The 2022 Season – Proposed Timetable

So let’s illustrate what all this might mean for a full season of club fixtures.

The 2022 season could pan out something like this.

Weekend of:

19-20 February: Start of Challenge Cup (6 weekends)

12-13 March: Start of 1895 Cup (3 weekends)

2-3 April: Start of Super League, Championship and League 1 home and away rounds.

16-17 April: Easter weekend derby fixtures (Round 3)

21-22 May: Challenge Cup Quarter Finals (Magic Weekend) & 1895 Cup Semi-Finals

4-5 June: Challenge Cup Semi-Finals; Full Round of Championship & League 1 Fixtures

2-3 July: Challenge Cup Final & 1895 Cup Final at Wembley

10-11 September: Final Round of Championship and League 1 Fixtures (Round 22)

17-18 September: Final Round of Super League Fixtures (Round 22); Opening weekend of playoff matches for Championship and League 1

24-25 September: Opening weekend of Super League playoff matches; second round of Championship & League 1 playoffs; Million Pound Game to determine which club is relegated from the Championship

1-2 October: Second round of Super League play-offs; third round of Championship & League 1 playoffs; Super League Million Pound Game to determine relegated club

8-9 October: Third round of Super League playoffs; Championship & League 1 Grand Finals as double header

15 October: Super League Grand Final at Old Trafford


I have tried to produce a league and Cup fixture that would in my view have a strong chance of enhancing Rugby League’s profile while also enhancing its commercial appeal to potential broadcasters.

The biggest objection is likely to come from the Super League clubs, who might object to sharing the income from broadcasters among 16 clubs.

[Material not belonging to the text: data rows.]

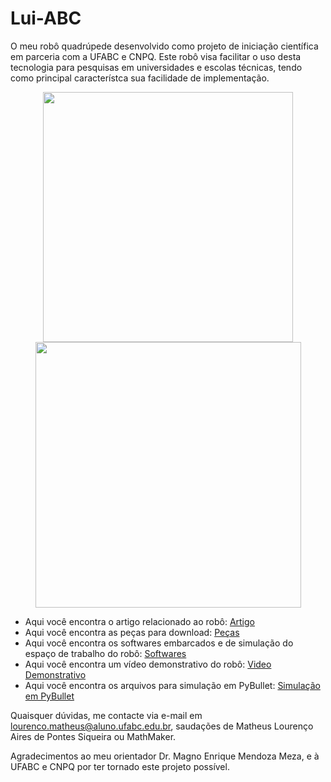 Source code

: # Lui-ABC
O meu robô quadrúpede desenvolvido como projeto de iniciação científica em parceria com a UFABC e CNPQ. Este robô visa facilitar o uso desta tecnologia para pesquisas em universidades e escolas técnicas, tendo como principal característca sua facilidade de implementação.
<div style="text-align: center;">
  <img src = "https://github.com/MathLou/Lui-ABC/assets/35754208/9db59ad0-9adc-4394-836d-ee8bd893321b" width="400"><br>
  <img src="https://github.com/MathLou/Lui-ABC/assets/35754208/6456c91b-50b7-47d9-8f7c-569b0692205a" width="425">
  <img scr = "https://github.com/user-attachments/assets/40bc12c9-1c6f-4bad-998f-fd5084575d3c" width ="400"><br>

</div>

<ul>
    <li>Aqui você encontra o artigo relacionado ao robô: <a href="https://github.com/MathLou/Lui-ABC/blob/main/Artigo.pdf">Artigo</a></li>
    <li>Aqui você encontra as peças para download: <a href="https://github.com/MathLou/Lui-ABC/tree/main/Hardware">Peças</a></li>
    <li>Aqui você encontra os softwares embarcados e de simulação do espaço de trabalho do robô: <a href="https://github.com/MathLou/Lui-ABC/tree/main/Softwares">Softwares</a></li>
    <li>Aqui você encontra um vídeo demonstrativo do robô: <a href="https://www.linkedin.com/feed/update/urn:li:activity:7212204018977169409/">Video Demonstrativo</a></li>
    <li>Aqui você encontra os arquivos para simulação em PyBullet: <a href="https://github.com/MathLou/Lui-ABC/tree/main/Simulations">Simulação em PyBullet</a></li>
</ul>


Quaisquer dúvidas, me contacte via e-mail em lourenco.matheus@aluno.ufabc.edu.br, saudações de Matheus Lourenço Aires de Pontes Siqueira ou MathMaker. 

Agradecimentos ao meu orientador Dr. Magno Enrique Mendoza Meza, e à UFABC e CNPQ por ter tornado este projeto possível.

If so, that would be a short sighted objection. By 2022 it is quite possible that there will be three overseas clubs – Catalans, Toronto and Toulouse – in Super League. That would mean that a competition with only nine English clubs would have a very limited appeal.

But a competition with 13 English clubs and three from overseas would be a far more attractive proposition.

I have no doubt that the forthcoming TV negotiations are the most crucial in the history of British Rugby League. I’m not saying that my proposal is the only possible one. But if it’s not, I would like to see a better one.